**DESCRIPTION OF THE TASK**
Repeat, exactly and with no pictures, the lines that run from the beginning of the entries through the line containing "destinations; usually fragments".

**WORKING DATA**
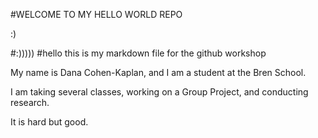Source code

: #WELCOME TO MY HELLO WORLD REPO

:)

#:)))))
#hello this is my markdown file for the github workshop

My name is Dana Cohen-Kaplan, and I am a student at the Bren School.

I am taking several classes, working on a Group Project, and conducting research.

It is hard but good.


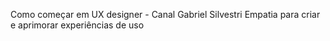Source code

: Como começar em UX designer - Canal Gabriel Silvestri
Empatia para criar e aprimorar experiências de uso
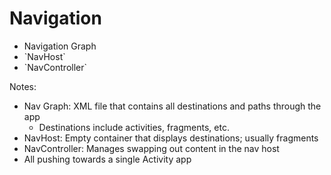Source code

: # Navigation

<ul>
    <li class="fragment" data-fragment-index="0">Navigation Graph</li>
    <li class="fragment" data-fragment-index="1">`NavHost`</li>
    <li class="fragment" data-fragment-index="2">`NavController`</li>
</ul>

Notes:
* Nav Graph: XML file that contains all destinations and paths through the app
  * Destinations include activities, fragments, etc.
* NavHost: Empty container that displays destinations; usually fragments
* NavController: Manages swapping out content in the nav host
* All pushing towards a single Activity app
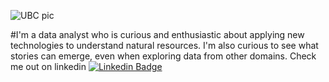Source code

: ![UBC pic](https://user-images.githubusercontent.com/65369888/167653882-80d450c8-e5ce-45f9-ab38-3807dfa8494e.jpg)

#I'm a data analyst who is curious and enthusiastic about applying new technologies to understand natural resources. I'm also curious to see what stories can emerge, even when exploring data from other domains. Check me out on linkedin [![Linkedin Badge](https://img.shields.io/badge/-Andre-blue?style=flat&logo=Linkedin&logoColor=white)](https://www.linkedin.com/in/andre-hernandez-rivera/)
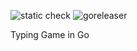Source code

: ![static check](https://github.com/kenzo0107/typing-game-go/workflows/static%20check/badge.svg)
![goreleaser](https://github.com/kenzo0107/typing-game-go/workflows/goreleaser/badge.svg)

Typing Game in Go
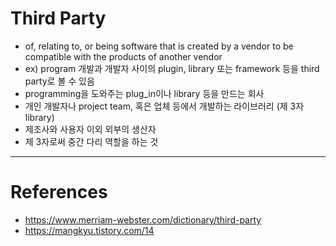 # Third Party
- of, relating to, or being software that is created by a vendor to be compatible with the products of another vendor
- ex) program 개발과 개발자 사이의 plugin, library 또는 framework 등을 third party로 볼 수 있음
- programming을 도와주는 plug_in이나 library 등을 만드는 회사
- 개인 개발자나 project team, 혹은 업체 등에서 개발하는 라이브러리 (제 3자 library)
- 제조사와 사용자 이외 외부의 생산자
- 제 3자로써 중간 다리 역할을 하는 것
---




# References
- https://www.merriam-webster.com/dictionary/third-party
- https://mangkyu.tistory.com/14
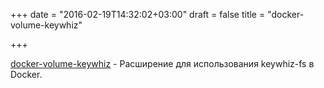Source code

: +++
date = "2016-02-19T14:32:02+03:00"
draft = false
title = "docker-volume-keywhiz"

+++

<p><a href="https://github.com/calavera/docker-volume-keywhiz">docker-volume-keywhiz</a>&nbsp;- Расширение для использования keywhiz-fs в Docker.</p>


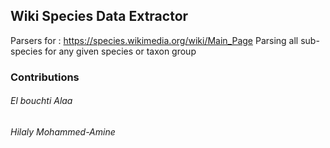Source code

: ## Wiki Species Data Extractor


Parsers for : https://species.wikimedia.org/wiki/Main_Page
Parsing all sub-species for any given species or taxon group


### Contributions

###### El bouchti Alaa

###### Hilaly Mohammed-Amine
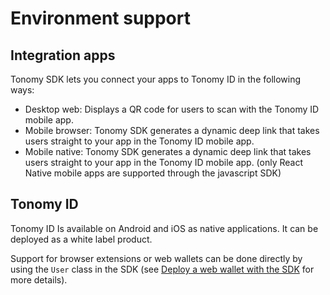 # Environment support

## Integration apps

Tonomy SDK lets you connect your apps to Tonomy ID in the following ways:

- Desktop web: Displays a QR code for users to scan with the Tonomy ID mobile app.
- Mobile browser: Tonomy SDK generates a dynamic deep link that takes users straight to your app in the Tonomy ID mobile app.
- Mobile native: Tonomy SDK generates a dynamic deep link that takes users straight to your app in the Tonomy ID mobile app. (only React Native mobile apps are supported through the javascript SDK)

## Tonomy ID

Tonomy ID Is available on Android and iOS as native applications. It can be deployed as a white label product.

Support for browser extensions or web wallets can be done directly by using the `User` class in the SDK (see [Deploy a web wallet with the SDK](../../guides/deploy_wallet.md) for more details).
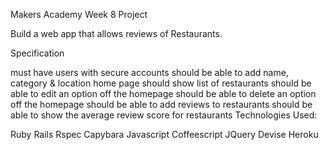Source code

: Makers Academy Week 8 Project

Build a web app that allows reviews of Restaurants.

Specification

must have users with secure accounts
should be able to add name, category & location
home page should show list of restaurants
should be able to edit an option off the homepage
should be able to delete an option off the homepage
should be able to add reviews to restaurants
should be able to show the average review score for restaurants
Technologies Used:

Ruby
Rails
Rspec
Capybara
Javascript
Coffeescript
JQuery
Devise
Heroku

**PROBLEM SOLUTION**
Source code

: #WELCOME TO MY HELLO WORLD REPO

:)

#:)))))
#hello this is my markdown file for the github workshop

My name is Dana Cohen-Kaplan, and I am a student at the Bren School.

I am taking several classes, working on a Group Project, and conducting research.

It is hard but good.


Source code

: Como começar em UX designer - Canal Gabriel Silvestri
Empatia para criar e aprimorar experiências de uso
Source code

: # Navigation

<ul>
    <li class="fragment" data-fragment-index="0">Navigation Graph</li>
    <li class="fragment" data-fragment-index="1">`NavHost`</li>
    <li class="fragment" data-fragment-index="2">`NavController`</li>
</ul>

Notes:
* Nav Graph: XML file that contains all destinations and paths through the app
  * Destinations include activities, fragments, etc.
* NavHost: Empty container that displays destinations; usually fragments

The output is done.